Friday 29 November 2013

Making Lavender Heat Packs with Knitted Covers

First real frosts last weekend.  First time this autumn I have put a match to the woodburner in the kitchen.  Quite relish sitting by the fire, though I hate coming home from work in the dark, particularly as it is still nearly a month til the shortest day.  Which suddenly feels like no time at all when I remember I need to get Christmas presents sorted.

A lavender heat pack is an estimable project.  Apart from making welcome presents for anyone over forty, they are a great way to use small dyed skeins, test out ideas for fair isle patterns or practise new crochet stitches. 

The principle is straightforward. Knit a bag, then cut an old tee shirt up to make a slightly larger inner bag. Buy a bag of pearl barley or other grain from the value range in the supermarket and add your preferred dried herbs.  Fill the inner bag loosely.  If you are making a larger pack, sew  divisions to stop the barley all going to one end . 

Lavender is such a good tempered plant and so heavenly to brush past - I rarely pick the flowers in bud, like you are supposed to.  The scent is ideal for heat packs, soothing and calming.  It costs surprisingly little to buy a whole kilo of dried lavender.  Selotaped shut, my bag has lasted a couple of years and the remainder still smells wonderful.

made a full shoulder and neck heat pack while I was finding out how a Suffolk fleece would knit up in cable.  It turned out to be badly discoloured and too coarse for a jumper, but at least I had a functional item to show for the effort.

Last summer, I entered the following pattern in a competition. The rules said the project had to use less than 30g of alpaca dk yarn.  A small lavender heat pack to put in your pocket on a cold day seemed a cunning plan.  

The pattern below didn't win, but last week, I tried out the end result and it does work. The alpaca is wonderfully soft, not my own spinning, though I dyed half of it with woad.

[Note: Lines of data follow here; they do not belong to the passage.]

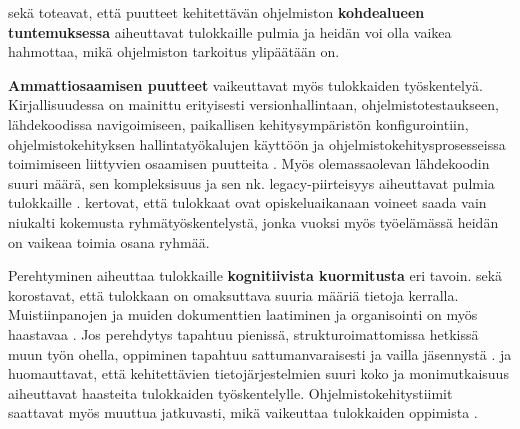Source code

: \documentclass[utf8]{gradu3}
\begin{document}
\textcite{matturro-ym-2017} sekä \textcite{dagenais-ym-2010} toteavat, että puutteet kehitettävän ohjelmiston \textbf{kohdealueen tuntemuksessa} aiheuttavat tulokkaille pulmia ja heidän voi olla vaikea hahmottaa, mikä ohjelmiston tarkoitus ylipäätään on.

\textbf{Ammattiosaamisen puutteet} vaikeuttavat myös tulokkaiden työskentelyä. Kirjallisuudessa
on mainittu erityisesti versionhallintaan, ohjelmistotestaukseen, lähdekoodissa navigoimiseen, paikallisen kehitysympäristön konfigurointiin, ohjelmistokehityksen hallintatyökalujen käyttöön ja ohjelmistokehitysprosesseissa toimimiseen liittyvien osaamisen puutteita  %
\parencites%
    {craig-ym-2018}%
    {matturro-ym-2017}%
    {dagenais-ym-2010}%
    {begel-simon-2008}%
\relax
% 
. Myös olemassaolevan lähdekoodin suuri määrä, sen kompleksisuus ja sen nk. legacy-piirteisyys aiheuttavat pulmia tulokkaille %
\parencites%
    {britto-ym-2019}%
    {viviani-murphy-2019}%
    {craig-ym-2018}
    {begel-simon-2008}%
\relax.
\textcite{craig-ym-2018} kertovat, että tulokkaat ovat opiskeluaikanaan voineet saada vain niukalti kokemusta ryhmätyöskentelystä, jonka vuoksi myös työelämässä heidän on vaikeaa toimia osana ryhmää.

Perehtyminen aiheuttaa tulokkaille \textbf{kognitiivista kuormitusta} eri tavoin. \textcite{dagenais-ym-2010} sekä \textcite{begel-simon-2008} korostavat, että tulokkaan on omaksuttava suuria määriä tietoja kerralla. Muistiinpanojen ja muiden dokumenttien laatiminen ja organisointi on myös haastavaa \parencite{radermacher-ym-2015}. Jos perehdytys tapahtuu pienissä, strukturoimattomissa hetkissä muun työn ohella, oppiminen tapahtuu sattumanvaraisesti ja vailla jäsennystä \parencite{begel-simon-2008}. \textcite{craig-ym-2018} ja \textcite{britto-ym-2019} huomauttavat, että kehitettävien tietojärjestelmien suuri koko ja monimutkaisuus aiheuttavat haasteita tulokkaiden työskentelylle. Ohjelmistokehitystiimit saattavat myös muuttua jatkuvasti, mikä vaikeuttaa tulokkaiden oppimista \parencite{britto-ym-2019}.
\end{document}
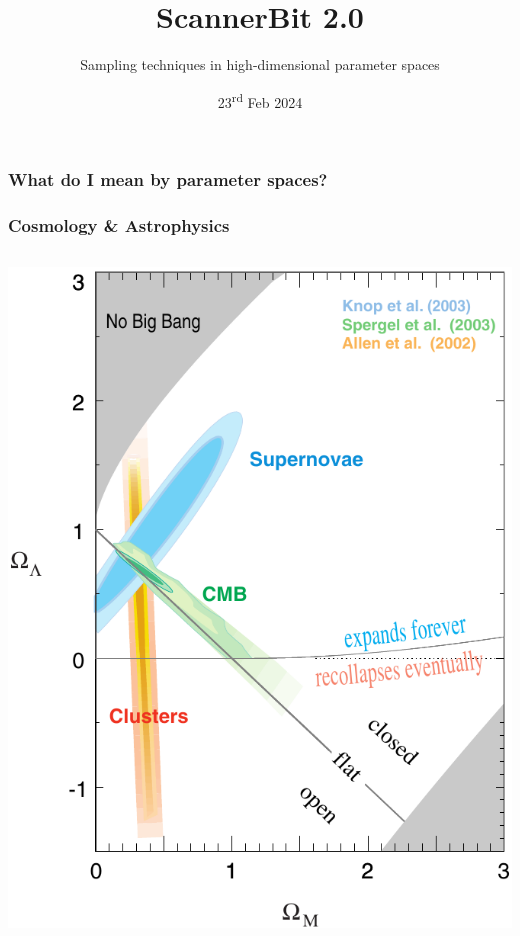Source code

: \documentclass[aspectratio=169]{beamer}
\title{ScannerBit 2.0}
\subtitle{Sampling techniques in high-dimensional parameter spaces}
\date{23\textsuperscript{rd} Feb 2024}
\begin{document}
\begin{frame}
    \titlepage
\end{frame}

\begin{frame}
    \frametitle{What do I mean by parameter spaces?}
\end{frame}

\begin{frame}
    \frametitle{Cosmology \& Astrophysics}
    \begin{columns}
        
        \includegraphics[width=\textwidth]{figures/old_parameters}

\end{columns}
\end{frame}
\end{document}
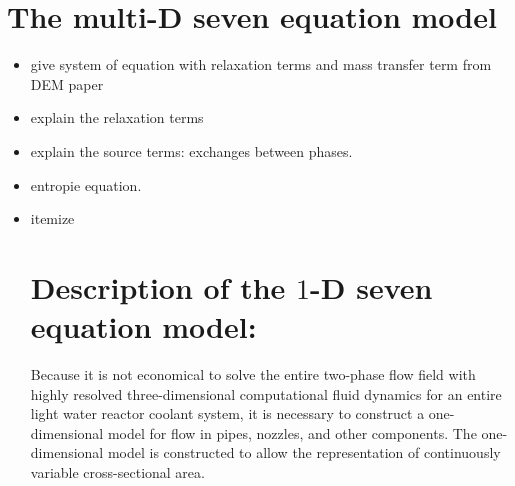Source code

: \section{The multi-D seven equation model}
\begin{itemize}
\item give system of equation with relaxation terms and mass transfer term from DEM paper
\item explain the relaxation terms
\item explain the source terms: exchanges between phases.
\item entropie equation.
\item{itemize}
\section{Description of the $1$-D seven equation model:}
Because it is not economical to solve the entire two-phase flow field
with highly resolved three-dimensional computational fluid dynamics for an
entire light water reactor coolant system,
it is necessary to construct a one-dimensional model for flow in
pipes, nozzles, and other components.  The one-dimensional model is
constructed to allow the representation of continuously variable
cross-sectional area.


\end{itemize}
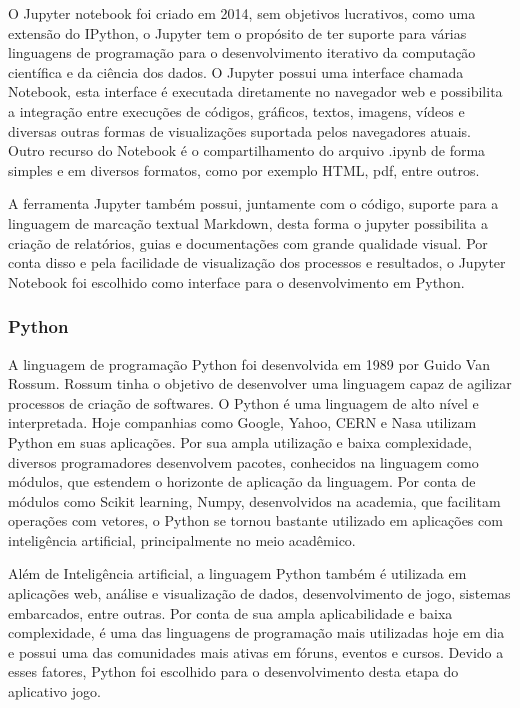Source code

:         O Jupyter notebook foi criado em 2014, sem objetivos lucrativos, como uma extensão do IPython, o Jupyter tem o propósito de ter suporte para várias linguagens de programação para o desenvolvimento iterativo da computação científica e da ciência dos dados. O Jupyter possui uma interface chamada Notebook, esta interface é executada diretamente no navegador web e possibilita a integração entre  execuções de códigos, gráficos, textos, imagens, vídeos e diversas outras formas de visualizações suportada pelos navegadores atuais. Outro recurso do Notebook é o compartilhamento do arquivo .ipynb de forma simples e em diversos formatos, como por exemplo HTML, pdf, entre outros.	

    	A ferramenta Jupyter também possui, juntamente com o código, suporte para a linguagem de marcação textual Markdown, desta forma o jupyter possibilita a criação de relatórios, guias e documentações com grande qualidade visual.  Por conta disso e pela facilidade de visualização dos processos e resultados, o Jupyter Notebook foi escolhido como interface para o desenvolvimento em Python. 	

    \subsubsection{Python}	
    
        A linguagem de programação Python foi desenvolvida em 1989 por Guido Van Rossum. Rossum tinha o objetivo de desenvolver uma linguagem capaz de agilizar processos de criação de softwares. 	
    	O Python é uma linguagem de alto nível e interpretada. Hoje companhias como Google, Yahoo, CERN e Nasa utilizam Python em suas aplicações. Por sua ampla utilização e baixa complexidade, diversos programadores desenvolvem pacotes, conhecidos na linguagem como módulos, que estendem o horizonte de aplicação da linguagem. Por conta de módulos como Scikit learning, Numpy, desenvolvidos na academia, que facilitam operações com vetores, o Python se tornou bastante utilizado em aplicações com inteligência artificial,  principalmente no meio acadêmico.	

        Além de Inteligência artificial, a linguagem Python também é utilizada em aplicações web, análise e visualização de dados, desenvolvimento de jogo, sistemas embarcados, entre outras. Por conta de sua ampla aplicabilidade e baixa complexidade,  é uma das linguagens de programação mais utilizadas hoje em dia e possui uma das comunidades mais ativas em fóruns, eventos e cursos. Devido a esses fatores, Python foi escolhido para o desenvolvimento desta etapa do aplicativo jogo.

Winter Pocket Warmer Pattern



Materials


23g double knitting alpaca
(11g for each piece and a length for crocheting them together)
4mm knitting needles
2mm crochet hook
Two pieces of fabric 16cm2
Needle and thread to sew them together
One mugful of pearl barley, or pearl barley mixed with dried lavender or other herbs
Optional – essential oil

Main Piece  – knit two


Cast on 27 stitches.
Row 1   K1 *P1 K1* repeat to end
Rows 2 to 4, as Row 1
Row 5   K1 P1 K3 *K2 together, yarn forward, K1* repeat to last 4 stitches K2 P1 K1
Row 6   K1 P1 K1 purl to last 3 stitches K1 P1 K1
Row 7   K1 P1 K3 *yfwd, K1, K2 together* repeat to last 4 stitches K2 P1 K1
Row 8   as Row 6
Repeat rows 5 to 8 seven times.
Repeat rows 1 to 4
Cast off loosely in K1 P1 pattern.
Sew in loose ends.
Wash and pin out to 14cm2  to dry.

Cut the cotton fabric so that it is at least two cm wider than the knitted piece – a margin of over 1cm all the way round.

Hem the two pieces together, leaving half the width of the bag open at the top, and turn inside out.  It is important that the finished bag is slightly larger than the knitted cover so that it fills it completely. 



One mug full of pearl barley will fit easily into the bag, do not overfill or it will not fit in a pocket or be pleasant to squeeze in an adult sized hand.   Some of the pearl barley can be replaced with dried lavender or other dried herbs, so that the bag becomes scented.  If you are using plain pearl barley, you could put it in a bowl beforehand, add a few drops of any essential oil and wait half an hour for this to be absorbed, before filling the bag.  Sew the bag shut.

Lay the two knitted pieces with their right sides facing, top edges adjacent.  Using a 2mm crochet hook, starting about quarter of the width from one corner, push the hook through matching edge stitches on the two pieces and draw up a loop of wool from underneath, leaving a short end to secure later.  Push the hook down through the next two matching stitches and draw up another loop of wool through the first.  Continue in this way, leaving a row of loops on the surface of the seam behind.  Once you get all the way round to the top, continue for quarter of the width, then crochet through one piece only.  When you reach the starting point where the two sides are joined, turn and crochet back along the other side until you reach the centre point.  Chain three crochet loops to make a button loop and continue crocheting through each stitch until you reach the end.  Sew a small button into the centre opposite the button loop.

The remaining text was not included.